Maybe. The venus flytrap is triggered by an insect walking in the trap, and I can argue that this is a “yes or no” situation like one bit of computer information.
No
No
Maybe, but depends upon your definition of supernatural. If there are alternate Universes, the physical laws may be different, and a being in this space would seem supernatural to us.
Don’t know. I can’t prove that there isn’t a God (or gods).
No
No
No
Yes. The evidence for evolution is so overwhelming, that to disbelieve in evolution is like believing in a flat Earth.
Well, trying to keep it as simple as possible: If you want to make green walls, you need green bricks—or at least yellow and blue bricks that can be combined to form green walls. Similarly, if qualia are material, then matter needs to have at least some qualia-like properties or proto-qualia properties that, when combined, can produce qualia. This implies that all material things either have qualia or proto-qualia properties, in the same way that all material things have charge or mass.
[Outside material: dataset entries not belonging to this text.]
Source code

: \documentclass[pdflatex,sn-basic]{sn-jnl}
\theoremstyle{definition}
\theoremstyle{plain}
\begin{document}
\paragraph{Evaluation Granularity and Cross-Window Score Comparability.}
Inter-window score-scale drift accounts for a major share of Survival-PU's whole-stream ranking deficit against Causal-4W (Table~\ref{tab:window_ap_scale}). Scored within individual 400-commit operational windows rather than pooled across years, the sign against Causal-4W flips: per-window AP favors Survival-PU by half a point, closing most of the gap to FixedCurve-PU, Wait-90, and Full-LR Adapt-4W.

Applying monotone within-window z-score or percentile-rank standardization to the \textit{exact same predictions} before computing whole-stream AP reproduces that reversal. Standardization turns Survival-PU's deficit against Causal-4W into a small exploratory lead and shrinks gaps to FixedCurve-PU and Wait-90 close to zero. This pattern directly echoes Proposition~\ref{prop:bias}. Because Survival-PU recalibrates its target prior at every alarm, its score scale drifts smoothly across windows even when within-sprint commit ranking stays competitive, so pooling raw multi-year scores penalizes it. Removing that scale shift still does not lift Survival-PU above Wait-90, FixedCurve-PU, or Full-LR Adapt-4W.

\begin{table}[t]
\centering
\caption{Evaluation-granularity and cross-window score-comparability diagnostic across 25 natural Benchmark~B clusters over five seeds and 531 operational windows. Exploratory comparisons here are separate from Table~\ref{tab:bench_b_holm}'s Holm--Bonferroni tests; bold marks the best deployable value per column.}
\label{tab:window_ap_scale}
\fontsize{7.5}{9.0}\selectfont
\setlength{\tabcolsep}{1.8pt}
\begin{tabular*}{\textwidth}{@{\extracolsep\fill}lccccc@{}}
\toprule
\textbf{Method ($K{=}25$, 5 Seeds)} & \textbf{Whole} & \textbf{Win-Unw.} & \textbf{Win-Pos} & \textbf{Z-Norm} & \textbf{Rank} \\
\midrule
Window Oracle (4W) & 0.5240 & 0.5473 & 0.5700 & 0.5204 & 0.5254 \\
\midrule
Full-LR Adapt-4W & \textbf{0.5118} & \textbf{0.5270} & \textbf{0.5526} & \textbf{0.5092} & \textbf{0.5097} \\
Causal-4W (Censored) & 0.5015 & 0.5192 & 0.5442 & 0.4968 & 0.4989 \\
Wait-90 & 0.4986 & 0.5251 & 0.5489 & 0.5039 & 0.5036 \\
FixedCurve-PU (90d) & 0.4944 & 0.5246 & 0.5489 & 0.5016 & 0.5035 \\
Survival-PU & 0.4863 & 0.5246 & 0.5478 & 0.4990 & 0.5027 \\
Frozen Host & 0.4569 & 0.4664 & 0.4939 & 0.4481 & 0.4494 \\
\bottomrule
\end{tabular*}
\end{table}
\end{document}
This is why I say this is a necessary conclusion of materialism.
Are you asking me to solve the hard problem of consciousness on a Sunday?
I can list properties that, in my personal opinion, might form a basic building block of qualia—such as some form of fundamental experience when a particle interacts with another particle, or a very basic combination of these experiences when particles interact, like a current or something similar.
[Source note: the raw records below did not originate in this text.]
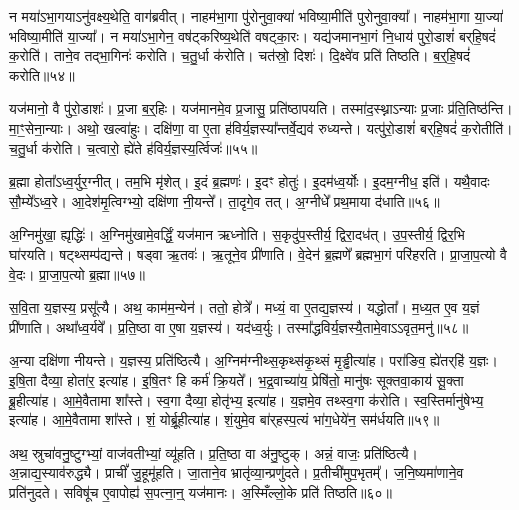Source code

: न मया॑\-ऽभा॒गया\-ऽनु॑वक्ष्य॒थेति॒ वाग॑ब्रवीत्।
नाहम॑भा॒गा पु॑रोनुवा॒क्या॑ भविष्या॒मीति॑ पुरोनुवा॒क्या᳚।
नाहम॑भा॒गा या॒ज्या॑ भविष्या॒मीति॑ या॒ज्या᳚।
न मया॑\-ऽभा॒गेन॒ वष॑ट्करिष्य॒थेति॑ वषट्का॒रः।
यद्य॑जमानभा॒गं नि॒धाय॑ पुरो॒डाशं॑ बर्‌\mbox{}हि॒षदं॑ क॒रोति॑।
ताने॒व तद्भा॒गिनः॑ करोति।
च॒तु॒र्धा क॑रोति।
चत॑स्रो॒ दिशः॑।
दि॒क्ष्वे॑व प्रति॑ तिष्ठति।
ब॒र्॒हि॒षदं॑ करोति॥५४॥\ip

यज॑मानो॒ वै पु॑रो॒डाशः॑।
प्र॒जा ब॒र्॒हिः।
यज॑मानमे॒व प्र॒जासु॒ प्रति॑\-ष्ठापयति।
तस्मा॑द॒स्थ्ना\-ऽन्याः प्र॒जाः प्र॑ति॒तिष्ठ॑न्ति।
मा॒ꣳ॒\-सेना॒न्याः।
अथो॒ खल्वा॑हुः।
दक्षि॑णा॒ वा ए॒ता ह॑विर्य॒ज्ञस्या᳚न्तर्वे॒द्यव॑ रुध्यन्ते।
यत्पु॑रो॒डाशं॑ बर्‌\mbox{}हि॒षदं॑ क॒रोतीति॑।
च॒तु॒र्धा क॑रोति।
च॒त्वारो॒ ह्ये॑ते ह॑विर्य॒ज्ञस्य॒र्त्विजः॑॥५५॥\ip

ब्र॒ह्मा होता᳚\-ऽध्व॒र्युर॒ग्नीत्।
तम॒भि मृ॑शेत्।
इ॒दं ब्र॒ह्मणः॑।
इ॒दꣳ होतुः॑।
इ॒दम॑ध्व॒र्योः।
इ॒दम॒ग्नीध॒ इति॑।
यथै॒वादः सौ॒म्ये᳚\-ऽध्व॒रे।
आ॒देश॑मृ॒त्विग्भ्यो॒ दक्षि॑णा नी॒यन्ते᳚।
ता॒दृगे॒व तत्।
अ॒ग्नीधे᳚ प्रथ॒माया द॑धाति॥५६॥\ip

अ॒ग्निमु॑खा॒ ह्यृद्धिः॑।
अ॒ग्निमु॑खामे॒वर्द्धिं॒ यज॑मान ऋध्नोति।
स॒कृदु॑प॒स्तीर्य॒ द्विरा॒दध॑त्।
उ॒प॒स्तीर्य॒ द्विर॒भि घा॑रयति।
षट्थ्सम्प॑द्यन्ते।
षड्वा ऋ॒तवः॑।
ऋ॒तूने॒व प्री॑णाति।
वे॒देन॑ ब्र॒ह्मणे᳚ ब्रह्मभा॒गं परि॑हरति।
प्रा॒जा॒प॒त्यो वै वे॒दः।
प्रा॒जा॒प॒त्यो ब्र॒ह्मा॥५७॥\ip

स॒वि॒ता य॒ज्ञस्य॒ प्रसू᳚त्यै।
अथ॒ काम॑म॒न्येन॑।
ततो॒ होत्रे᳚।
मध्यं॒ वा ए॒तद्य॒ज्ञस्य॑।
यद्धोता᳚।
म॒ध्य॒त ए॒व य॒ज्ञं प्री॑णाति।
अथा᳚ध्व॒र्यवे᳚।
प्र॒ति॒ष्ठा वा ए॒षा य॒ज्ञस्य॑।
यद॑ध्व॒र्युः।
तस्मा᳚द्धविर्य॒ज्ञस्यै॒तामे॒वाऽऽवृत॒मनु॑॥५८॥\ip

अ॒न्या दक्षि॑णा नीयन्ते।
य॒ज्ञस्य॒ प्रति॑\-ष्ठित्यै।
अ॒ग्निम॑ग्नीथ्स॒कृथ्स॑\-कृ॒थ्सं मृ॒ड्ढीत्या॑ह।
परा॑ङिव॒ ह्ये॑तर्‌\mbox{}हि॑ य॒ज्ञः।
इ॒षि॒ता दैव्या॒ होता॑र॒ इत्या॑ह।
इ॒षि॒तꣳ हि कर्म॑ क्रि॒यते᳚।
भ॒द्र॒वाच्या॑य॒ प्रेषि॑तो॒ मानु॑षः सूक्तवा॒काय॑ सू॒क्ता ब्रू॒हीत्या॑ह।
आ॒\-मे॒वैतामा शा᳚स्ते।
स्व॒गा दैव्या॒ होतृ॑भ्य॒ इत्या॑ह।
य॒ज्ञमे॒व तथ्स्व॒गा क॑रोति।
स्व॒स्तिर्मानु॑षेभ्य॒ इत्या॑ह।
आ॒\-मे॒वैतामा शा᳚स्ते।
शं॒ योर्ब्रू॒हीत्या॑ह।
शं॒युमे॒व बा॑र्‌\mbox{}हस्प॒त्यं भा॑ग॒धेये॑न॒ सम॑र्धयति॥५९॥\ip{}

अथ॒ स्रुचा॑वनु॒ष्टुग्भ्यां॒ वाज॑वतीभ्यां॒ व्यू॑हति।
प्र॒ति॒ष्ठा वा अ॑नु॒ष्टुक्।
अन्नं॒ वाजः॒ प्रति॑\-ष्ठित्यै।
अ॒न्नाद्य॒स्या\-व॑\-रुद्ध्यै।
प्राचीं᳚ जु॒हूमू॑हति।
जा॒ताने॒व भ्रातृ॑व्या॒न्प्रणु॑दते।
प्र॒तीची॑मुप॒भृतम्᳚।
ज॒नि॒ष्यमा॑णाने॒व प्रति॑\-नुदते।
सविषू॑च ए॒वापोह्य॑ स॒पत्ना॒न्॒ यज॑मानः।
अ॒स्मिँल्लो॒के प्रति॑ तिष्ठति॥६०॥\ip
But this is just speculation from my part
You can find many references to this in David Chalmers’ work, for example:
Chalmers, D.J., 1996. The Conscious Mind: In Search of a Fundamental Theory. Oxford Paperbacks.
You said the above. If you are unable to name these proto-qualia properties, you apparently don’t know what they are. And yet, you make assertions about them. That, sir or madam, indicates a willingness to accept for all matter that for which you have no evidence. I, and some others here, withhold doing so.
You’re here arguing that something is the case without offering what I think is sufficient evidence, proof, demonstration, definition, specifics, assertion avoidance, etc. So, I call bullshit on this panpsychism you are pushing.
Ah! Speculation! Bingo!
I don’t care to do that. Chalmers is not posting in this forum. YOU are. I’ve been asking YOU questions, not Chalmers.
I see it differently. I just concluded that proto-qualia should exist in the same way that science concluded dark matter should exist. We can’t observe either of them directly—both dark matter and proto-qualia are beyond direct observation—yet we infer their existence because we observe their effects. In the case of dark matter, we see gravitational anomalies. In the case of proto-qualia, we experience first-person subjective consciousness.
Both are invisible to our instruments, leading to multiple speculations. In my opinion, one consequence of assuming that qualia are of material origin is panpsychism, which implies the existence of proto-qualia. The fact that we can’t precisely describe proto-qualia does not invalidate the possibility of their existence, just as our inability to describe what dark matter is doesn’t undermine speculations about its existence.
If it helps, I had a venus fly trap, and you could trigger the plant to close by touching the fine hairs that detect insects, they would still close. To me this suggests the action is involuntary, rather than an act of will.
I can agree on the surface, but there are other points that I think could be made about this process.
If the trap is open or closed, this can represent a 0 or a 1 in binary. If you touch the trap and trigger the trap, then it’s no different than biting into something that you thought was food, but isn’t.
The closure of the trap represents the plant’s interraction with the world, so by responding to a stimulus, can we not argue that this is a kind of (very simple) perception?
I can make similar arguments about the sensitive plant (Mimosa pudica).
Thus, by concluding the way you do with direct comparison to dark matter, you therefore implicitly open up to other explanations than your so-called proto-qualia to whatever effects in question, and concede that these might not be the only explanation, or even the correct explanation.
As long as we are unable to measure or observe qualia, we cannot logically confirm any of these hypotheses as definitive. However, at the moment, it seems to be the best explanation we have, from my viewpoint. Moreover, panpsychism appears to be the most straightforward explanation from a materialistic perspective—meaning it aligns best with Occam’s razor. The problem with this theory lies in its implications, which challenge the view that the universe is an inert entity. Even a small shift in interpretation can change everything.
Panpsychism cannot be empirically tested. Thus, it cannot be falsified (or confirmed, in the popperian sense), and has no predictive power. Effectively, it’s a non-explanation. And that is your best explanation?
If you want to even pretend to present something resembling facts about the real world, there is no way you can avoid empirical results and empirical tests. No empirical tests possible → the best you’ve got is an unsubstantiated hypothesis.